Looking back, we must have been a little bit clairvoyant to start a four-year study like this in 2012. After all, how else does one explain the serendipity of having such robust data on our students’ intercultural competence growth precisely when current events on campus and across the country seem to epitomize our societal need for more substantive intercultural skills?
On Friday afternoon, I presented the second of three Friday Conversations focused on our examination of the four-year study of our students that concluded in the spring of 2016. If you missed the first presentation, you can see the power point slides and get a sense of our conversation in the subsequent Delicious Ambiguity post from last fall. In essence, last fall we focused only on the nature of our students’ change and how it might differ across various types of students.
Last week, I shared what variables we had found seem to correlate, and might therefore predict, the change that we see in our students. Again, if you missed it, you can click on the following hyperlinks to see the power point slides and look over the final table of regression results.
In essence, what we found mirrors what researchers who examine the impact of college experiences on student learning outcomes consistently find. Mere participation in various experiences isn’t enough. Instead, it is the nature of what happens within those experiences, and the degree to which those experiences are designed to address specific learning goals, that matters most. In this case, the degree to which students’ out-of-class experiences helped them develop a deeper understanding of how to interact with someone who might disagree with them turned out to be the largest and most pervasive factor in driving our students’ intercultural competence growth. Importantly, when we accounted for participation in specific experiences and accounted for the quality of those experience (i.e., what happened within those experiences), whether or not the student participated in a particular experience didn’t matter. Instead, almost every bit of our findings pointed toward the nature of their experience across their college career.
Take the time to scroll through the linked slides and scan the final table of results above. I think you’ll see that there are clearly ways that we can implement educational design elements across a variety of experiences that will improve our students’ intercultural competence growth.

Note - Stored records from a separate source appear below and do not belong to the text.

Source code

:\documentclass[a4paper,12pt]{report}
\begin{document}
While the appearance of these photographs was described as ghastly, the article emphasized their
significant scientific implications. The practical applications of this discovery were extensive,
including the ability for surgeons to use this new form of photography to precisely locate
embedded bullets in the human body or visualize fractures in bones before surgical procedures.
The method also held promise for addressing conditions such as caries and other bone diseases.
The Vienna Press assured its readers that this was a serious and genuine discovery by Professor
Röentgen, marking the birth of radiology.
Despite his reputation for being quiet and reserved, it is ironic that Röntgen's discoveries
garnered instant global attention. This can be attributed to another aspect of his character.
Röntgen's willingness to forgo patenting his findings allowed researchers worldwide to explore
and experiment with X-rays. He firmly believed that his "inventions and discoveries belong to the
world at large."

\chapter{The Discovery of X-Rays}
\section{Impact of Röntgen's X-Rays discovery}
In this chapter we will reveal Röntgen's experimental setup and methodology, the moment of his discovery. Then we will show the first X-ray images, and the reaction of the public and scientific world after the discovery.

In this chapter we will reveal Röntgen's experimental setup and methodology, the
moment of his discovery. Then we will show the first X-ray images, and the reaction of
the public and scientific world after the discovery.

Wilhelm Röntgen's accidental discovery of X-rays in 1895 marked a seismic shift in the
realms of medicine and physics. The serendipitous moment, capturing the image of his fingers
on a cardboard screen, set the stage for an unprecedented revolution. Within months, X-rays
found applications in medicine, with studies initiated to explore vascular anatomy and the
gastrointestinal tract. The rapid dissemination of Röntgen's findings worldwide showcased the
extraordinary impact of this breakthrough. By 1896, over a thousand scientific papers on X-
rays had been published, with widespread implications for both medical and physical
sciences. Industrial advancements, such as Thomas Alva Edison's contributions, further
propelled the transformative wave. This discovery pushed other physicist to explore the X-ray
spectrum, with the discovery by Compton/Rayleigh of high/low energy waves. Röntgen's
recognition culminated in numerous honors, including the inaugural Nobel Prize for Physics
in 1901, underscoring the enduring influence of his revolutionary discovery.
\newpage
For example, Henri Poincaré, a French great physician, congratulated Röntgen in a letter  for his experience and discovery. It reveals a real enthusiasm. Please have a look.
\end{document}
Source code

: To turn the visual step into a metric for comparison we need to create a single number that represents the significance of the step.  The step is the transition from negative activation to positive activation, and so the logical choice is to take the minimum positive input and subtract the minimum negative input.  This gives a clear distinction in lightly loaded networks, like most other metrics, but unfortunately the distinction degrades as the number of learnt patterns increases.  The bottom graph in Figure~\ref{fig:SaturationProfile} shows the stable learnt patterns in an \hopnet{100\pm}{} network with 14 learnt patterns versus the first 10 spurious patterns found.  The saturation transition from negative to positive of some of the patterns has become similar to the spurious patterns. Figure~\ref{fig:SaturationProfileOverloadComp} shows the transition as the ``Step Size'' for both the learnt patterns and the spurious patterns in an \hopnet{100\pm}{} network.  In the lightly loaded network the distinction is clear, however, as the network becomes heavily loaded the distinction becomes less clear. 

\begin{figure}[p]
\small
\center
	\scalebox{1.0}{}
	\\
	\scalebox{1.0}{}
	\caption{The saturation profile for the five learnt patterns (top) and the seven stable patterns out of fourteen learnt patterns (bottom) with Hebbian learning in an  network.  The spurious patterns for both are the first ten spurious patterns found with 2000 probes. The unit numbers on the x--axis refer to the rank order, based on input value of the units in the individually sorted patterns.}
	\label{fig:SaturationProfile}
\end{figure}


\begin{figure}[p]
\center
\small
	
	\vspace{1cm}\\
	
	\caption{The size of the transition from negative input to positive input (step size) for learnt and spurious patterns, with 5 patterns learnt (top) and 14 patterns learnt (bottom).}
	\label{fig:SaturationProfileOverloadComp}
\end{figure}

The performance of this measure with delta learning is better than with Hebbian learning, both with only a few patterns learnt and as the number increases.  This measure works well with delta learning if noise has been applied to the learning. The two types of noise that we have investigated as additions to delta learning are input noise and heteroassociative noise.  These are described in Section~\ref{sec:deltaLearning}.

At our third Friday Conversation focused on this topic (April 7th), we will tackle the biggest challenge: what changes are we willing to implement based on our findings that should help us improve what we do? It’s all well and good to stroke our chins and puzzle over the data. But the mark of a great college is the willingness and ability to jump in, make a change, and commit to it. I hope you’ll join us in April. In the meantime, if you have questions about the findings, the study, or the implications we’ve noticed, don’t hesitate to post them below.
Make it a good day,
Mark
This is fascinating stuff. I’d love to talk about it some time. I am teaching a professional development course (students take it with their practicum) and primarily focusing on intercultural development. I will be sharing some of your data with them!